SOURCE DATA =>
○ ○ ○
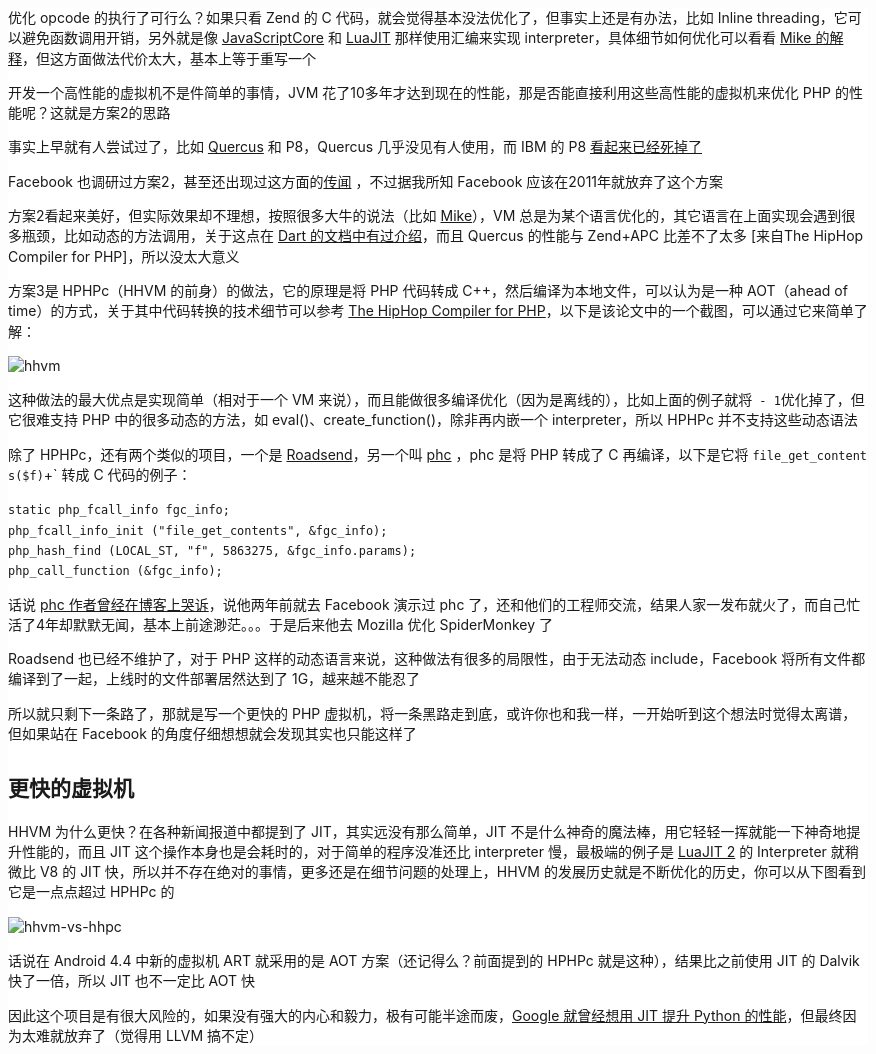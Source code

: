 优化 opcode 的执行了可行么？如果只看 Zend 的 C 代码，就会觉得基本没法优化了，但事实上还是有办法，比如 Inline threading，它可以避免函数调用开销，另外就是像 [JavaScriptCore](http://trac.webkit.org/browser/trunk/Source/JavaScriptCore/llint/LowLevelInterpreter.asm) 和 [LuaJIT](http://repo.or.cz/w/luajit-2.0.git/blob_plain/HEAD:/src/vm_x86.dasc) 那样使用汇编来实现 interpreter，具体细节如何优化可以看看 [Mike 的解释](http://www.reddit.com/r/programming/comments/badl2/luajit_2_beta_3_is_out_support_both_x32_x64/c0lrus0)，但这方面做法代价太大，基本上等于重写一个

开发一个高性能的虚拟机不是件简单的事情，JVM 花了10多年才达到现在的性能，那是否能直接利用这些高性能的虚拟机来优化 PHP 的性能呢？这就是方案2的思路

事实上早就有人尝试过了，比如 [Quercus](http://quercus.caucho.com/) 和 P8，Quercus 几乎没见有人使用，而 IBM 的 P8 [看起来已经死掉了](https://www.ibm.com/developerworks/community/forums/html/topic?id=77777777-0000-0000-0000-000014910522&ps=25) 

Facebook 也调研过方案2，甚至还出现过这方面的[传闻](http://nerds-central.blogspot.ie/2012/08/facebook-moving-to-jvm.html) ，不过据我所知 Facebook 应该在2011年就放弃了这个方案

方案2看起来美好，但实际效果却不理想，按照很多大牛的说法（比如 [Mike](http://lambda-the-ultimate.org/node/3851#comment-57805)），VM 总是为某个语言优化的，其它语言在上面实现会遇到很多瓶颈，比如动态的方法调用，关于这点在 [Dart 的文档中有过介绍](https://www.dartlang.org/articles/why-not-bytecode/)，而且 Quercus 的性能与 Zend+APC 比差不了太多 [来自The HipHop Compiler for PHP]，所以没太大意义

方案3是 HPHPc（HHVM 的前身）的做法，它的原理是将 PHP 代码转成 C++，然后编译为本地文件，可以认为是一种 AOT（ahead of time）的方式，关于其中代码转换的技术细节可以参考 [The HipHop Compiler for PHP](http://dl.acm.org/citation.cfm?id=2384658)，以下是该论文中的一个截图，可以通过它来简单了解：

![hhvm](hiphop-vm.png)

这种做法的最大优点是实现简单（相对于一个 VM 来说），而且能做很多编译优化（因为是离线的），比如上面的例子就将` - 1`优化掉了，但它很难支持 PHP 中的很多动态的方法，如 eval()、create_function()，除非再内嵌一个 interpreter，所以 HPHPc 并不支持这些动态语法

除了 HPHPc，还有两个类似的项目，一个是 [Roadsend](http://www.roadsend.com/)，另一个叫 [phc](http://phpcompiler.org/) ，phc 是将 PHP 转成了 C 再编译，以下是它将 `file_get_contents($f)`+` 转成 C 代码的例子：

    static php_fcall_info fgc_info; 
    php_fcall_info_init ("file_get_contents", &fgc_info);
    php_hash_find (LOCAL_ST, "f", 5863275, &fgc_info.params);
    php_call_function (&fgc_info);

话说 [phc 作者曾经在博客上哭诉](http://blog.paulbiggar.com/archive/a-rant-about-php-compilers-in-general-and-hiphop-in-particular/#bottom)，说他两年前就去 Facebook 演示过 phc 了，还和他们的工程师交流，结果人家一发布就火了，而自己忙活了4年却默默无闻，基本上前途渺茫。。。于是后来他去 Mozilla 优化 SpiderMonkey 了

Roadsend 也已经不维护了，对于 PHP 这样的动态语言来说，这种做法有很多的局限性，由于无法动态 include，Facebook 将所有文件都编译到了一起，上线时的文件部署居然达到了 1G，越来越不能忍了

所以就只剩下一条路了，那就是写一个更快的 PHP 虚拟机，将一条黑路走到底，或许你也和我一样，一开始听到这个想法时觉得太离谱，但如果站在 Facebook 的角度仔细想想就会发现其实也只能这样了

## 更快的虚拟机

HHVM 为什么更快？在各种新闻报道中都提到了 JIT，其实远没有那么简单，JIT 不是什么神奇的魔法棒，用它轻轻一挥就能一下神奇地提升性能的，而且 JIT 这个操作本身也是会耗时的，对于简单的程序没准还比 interpreter 慢，最极端的例子是 [LuaJIT 2](http://lua-users.org/lists/lua-l/2010-03/msg00305.html) 的 Interpreter 就稍微比 V8 的 JIT 快，所以并不存在绝对的事情，更多还是在细节问题的处理上，HHVM 的发展历史就是不断优化的历史，你可以从下图看到它是一点点超过 HPHPc 的

![hhvm-vs-hhpc](hhvm-vs-hhpc.jpg)

话说在 Android 4.4 中新的虚拟机 ART 就采用的是 AOT 方案（还记得么？前面提到的 HPHPc 就是这种），结果比之前使用 JIT 的 Dalvik 快了一倍，所以 JIT 也不一定比 AOT 快

因此这个项目是有很大风险的，如果没有强大的内心和毅力，极有可能半途而废，[Google 就曾经想用 JIT 提升 Python 的性能](https://code.google.com/p/unladen-swallow/)，但最终因为太难就放弃了（觉得用 LLVM 搞不定）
○ ○ ○
YOUR TASK => Working from the material above, state how many lines contain "Zend"; give only the number.

ANSWER SECTION => 2